DESCRIPTION OF THE TASK: Lines below starting with the line with "Below are breaking" and going on through the line with "## End of Support for 18.x.y" must be output exactly; the rest of the records must be left out.

MATERIAL PROVIDED: Begin

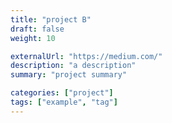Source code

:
```yaml
---
title: "project B"
draft: false
weight: 10

externalUrl: "https://medium.com/"
description: "a description"
summary: "project summary"

categories: ["project"]
tags: ["example", "tag"]
---
```

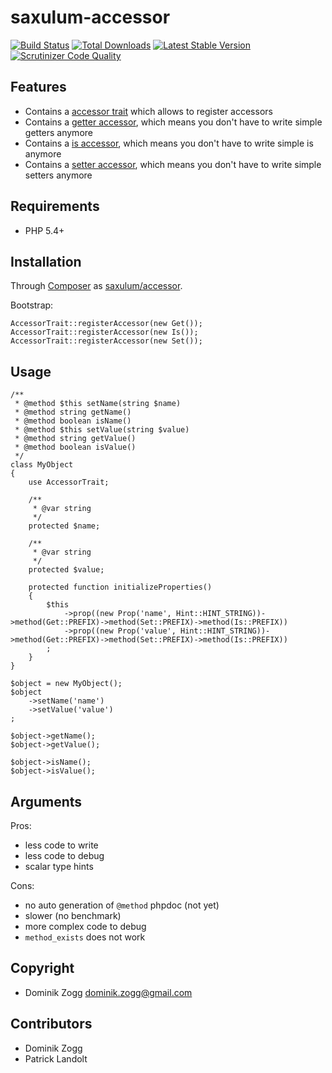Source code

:saxulum-accessor
================

[![Build Status](https://api.travis-ci.org/saxulum/saxulum-accessor.png?branch=master)](https://travis-ci.org/saxulum/saxulum-accessor)
[![Total Downloads](https://poser.pugx.org/saxulum/saxulum-accessor/downloads.png)](https://packagist.org/packages/saxulum/saxulum-accessor)
[![Latest Stable Version](https://poser.pugx.org/saxulum/saxulum-accessor/v/stable.png)](https://packagist.org/packages/saxulum/saxulum-accessor)
[![Scrutinizer Code Quality](https://scrutinizer-ci.com/g/saxulum/saxulum-accessor/badges/quality-score.png?b=master)](https://scrutinizer-ci.com/g/saxulum/saxulum-accessor/?branch=master)

Features
--------

 * Contains a [accessor trait][1] which allows to register accessors
 * Contains a [getter accessor][2], which means you don't have to write simple getters anymore
 * Contains a [is accessor][3], which means you don't have to write simple is anymore
 * Contains a [setter accessor][4], which means you don't have to write simple setters anymore


Requirements
------------

 * PHP 5.4+


Installation
------------

Through [Composer](http://getcomposer.org) as [saxulum/accessor][5].

Bootstrap:

``` {.php}
AccessorTrait::registerAccessor(new Get());
AccessorTrait::registerAccessor(new Is());
AccessorTrait::registerAccessor(new Set());
```

Usage
-----

``` {.php}
/**
 * @method $this setName(string $name)
 * @method string getName()
 * @method boolean isName()
 * @method $this setValue(string $value)
 * @method string getValue()
 * @method boolean isValue()
 */
class MyObject
{
    use AccessorTrait;

    /**
     * @var string
     */
    protected $name;

    /**
     * @var string
     */
    protected $value;

    protected function initializeProperties()
    {
        $this
            ->prop((new Prop('name', Hint::HINT_STRING))->method(Get::PREFIX)->method(Set::PREFIX)->method(Is::PREFIX))
            ->prop((new Prop('value', Hint::HINT_STRING))->method(Get::PREFIX)->method(Set::PREFIX)->method(Is::PREFIX))
        ;
    }
}

$object = new MyObject();
$object
    ->setName('name')
    ->setValue('value')
;

$object->getName();
$object->getValue();

$object->isName();
$object->isValue();
```


Arguments
---------

Pros:

- less code to write
- less code to debug
- scalar type hints

Cons:

- no auto generation of `@method` phpdoc (not yet)
- slower (no benchmark)
- more complex code to debug
- `method_exists` does not work


Copyright
---------
* Dominik Zogg <dominik.zogg@gmail.com>


Contributors
------------
* Dominik Zogg
* Patrick Landolt


[1]: https://github.com/saxulum/saxulum-accessor/blob/master/src/Saxulum/Accessor/AccessorTrait.php
[2]: https://github.com/saxulum/saxulum-accessor/blob/master/src/Saxulum/Accessor/Accessors/Get.php
[3]: https://github.com/saxulum/saxulum-accessor/blob/master/src/Saxulum/Accessor/Accessors/Is.php
[4]: https://github.com/saxulum/saxulum-accessor/blob/master/src/Saxulum/Accessor/Accessors/Set.php
[5]: https://github.com/saxulum/saxulum-accessor
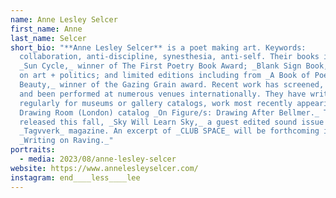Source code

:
 ```yaml
---
name: Anne Lesley Selcer
first_name: Anne
last_name: Selcer
short_bio: "**Anne Lesley Selcer** is a poet making art. Keywords:
  collaboration, anti-discipline, synesthesia, anti-self. Their books include
  _Sun Cycle,_ winner of The First Poetry Book Award; _Blank Sign Book,_ essays
  on art + politics; and limited editions including from _A Book of Poems on
  Beauty,_ winner of the Gazing Grain award. Recent work has screened, exhibited
  and been performed at numerous venues internationally. They have written
  regularly for museums or gallery catalogs, work most recently appearing in the
  Drawing Room (London) catalog _On Figure/s: Drawing After Bellmer._ To be
  released this fall, _Sky Will Learn Sky,_ a guest edited sound issue of
  _Tagvverk_ magazine. An excerpt of _CLUB SPACE_ will be forthcoming in 2024 in
  _Writing on Raving._"
portraits:
  - media: 2023/08/anne-lesley-selcer
website: https://www.annelesleyselcer.com/
instagram: end____less____lee
---
```

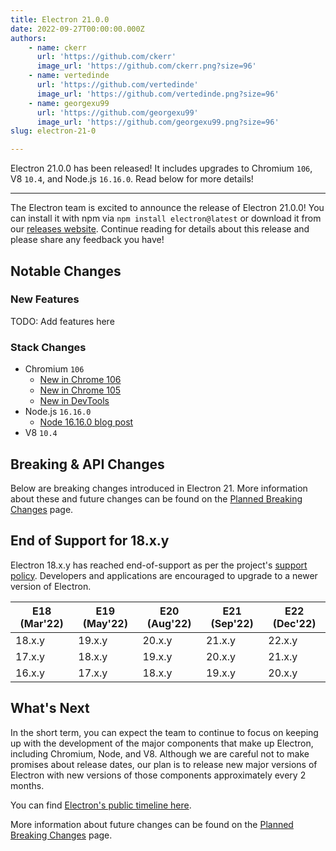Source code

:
 ```yaml
---
title: Electron 21.0.0
date: 2022-09-27T00:00:00.000Z
authors:
    - name: ckerr
      url: 'https://github.com/ckerr'
      image_url: 'https://github.com/ckerr.png?size=96'
    - name: vertedinde
      url: 'https://github.com/vertedinde'
      image_url: 'https://github.com/vertedinde.png?size=96'
    - name: georgexu99
      url: 'https://github.com/georgexu99'
      image_url: 'https://github.com/georgexu99.png?size=96'
slug: electron-21-0

---
```


Electron 21.0.0 has been released! It includes upgrades to Chromium `106`, V8 `10.4`, and Node.js `16.16.0`. Read below for more details!

---

The Electron team is excited to announce the release of Electron 21.0.0! You can install it with npm via `npm install electron@latest` or download it from our [releases website](https://www.electronjs.org/releases/stable). Continue reading for details about this release and please share any feedback you have!

## Notable Changes

### New Features

TODO: Add features here

### Stack Changes

* Chromium `106`
    * [New in Chrome 106](https://developer.chrome.com/blog/new-in-chrome-106/)
    * [New in Chrome 105](https://developer.chrome.com/blog/new-in-chrome-105/)
    * [New in DevTools](https://developer.chrome.com/blog/new-in-devtools-106/)
* Node.js `16.16.0`
    * [Node 16.16.0 blog post](https://nodejs.org/en/blog/release/v16.16.0/)
* V8 `10.4`

## Breaking & API Changes

Below are breaking changes introduced in Electron 21. More information about these and future changes can be found on the [Planned Breaking Changes](https://www.electronjs.org/docs/latest/breaking-changes) page.


## End of Support for 18.x.y

Electron 18.x.y has reached end-of-support as per the project's [support policy](https://www.electronjs.org/docs/latest/tutorial/electron-timelines#version-support-policy). Developers and applications are encouraged to upgrade to a newer version of Electron.

| E18 (Mar'22) | E19 (May'22) | E20 (Aug'22) | E21 (Sep'22) | E22 (Dec'22) |
| ------------ | ------------ | ------------ | ------------ | ------------ |
| 18.x.y       | 19.x.y       | 20.x.y       | 21.x.y       | 22.x.y       |
| 17.x.y       | 18.x.y       | 19.x.y       | 20.x.y       | 21.x.y       |
| 16.x.y       | 17.x.y       | 18.x.y       | 19.x.y       | 20.x.y       |

## What's Next

In the short term, you can expect the team to continue to focus on keeping up with the development of the major components that make up Electron, including Chromium, Node, and V8. Although we are careful not to make promises about release dates, our plan is to release new major versions of Electron with new versions of those components approximately every 2 months.

You can find [Electron's public timeline here](https://www.electronjs.org/docs/latest/tutorial/electron-timelines).

More information about future changes can be found on the [Planned Breaking Changes](https://github.com/electron/electron/blob/main/docs/breaking-changes.md) page.
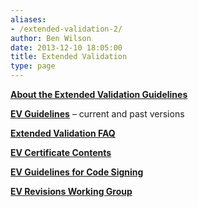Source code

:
 ```yaml
---
aliases:
- /extended-validation-2/
author: Ben Wilson
date: 2013-12-10 18:05:00
title: Extended Validation
type: page
---
```


**[About the Extended Validation Guidelines][1]**

**[EV Guidelines][2]** – current and past versions

**[Extended Validation FAQ][3]**

**[EV Certificate Contents][4]**

**[EV Guidelines for Code Signing][5]**

**[EV Revisions Working Group][6]**

[1]: /about-ev-ssl/ "About EV SSL"
[2]: /extended-validation/ "EV Guidelines"
[3]: /ev-faq/ "EV FAQ"
[4]: /the-ev-ssl-certificate-and-its-contents/ "The EV SSL Certificate and its Contents"
[5]: /ev-code-signing-certificate-guidelines/ "EV Code Signing Certificate Guidelines"
[6]: /current-work/ev-revisions-working-group/ "EV Revisions Working Group"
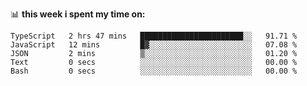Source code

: 📊 **this week i spent my time on:**
<!--START_SECTION:waka-->

```text
TypeScript   2 hrs 47 mins   ███████████████████████░░   91.71 %
JavaScript   12 mins         █▓░░░░░░░░░░░░░░░░░░░░░░░   07.08 %
JSON         2 mins          ▒░░░░░░░░░░░░░░░░░░░░░░░░   01.20 %
Text         0 secs          ░░░░░░░░░░░░░░░░░░░░░░░░░   00.00 %
Bash         0 secs          ░░░░░░░░░░░░░░░░░░░░░░░░░   00.00 %
```

<!--END_SECTION:waka-->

MATERIAL PROVIDED: End

ANSWER TO THE PROBLEM:
Below are breaking changes introduced in Electron 21. More information about these and future changes can be found on the [Planned Breaking Changes](https://www.electronjs.org/docs/latest/breaking-changes) page.


## End of Support for 18.x.y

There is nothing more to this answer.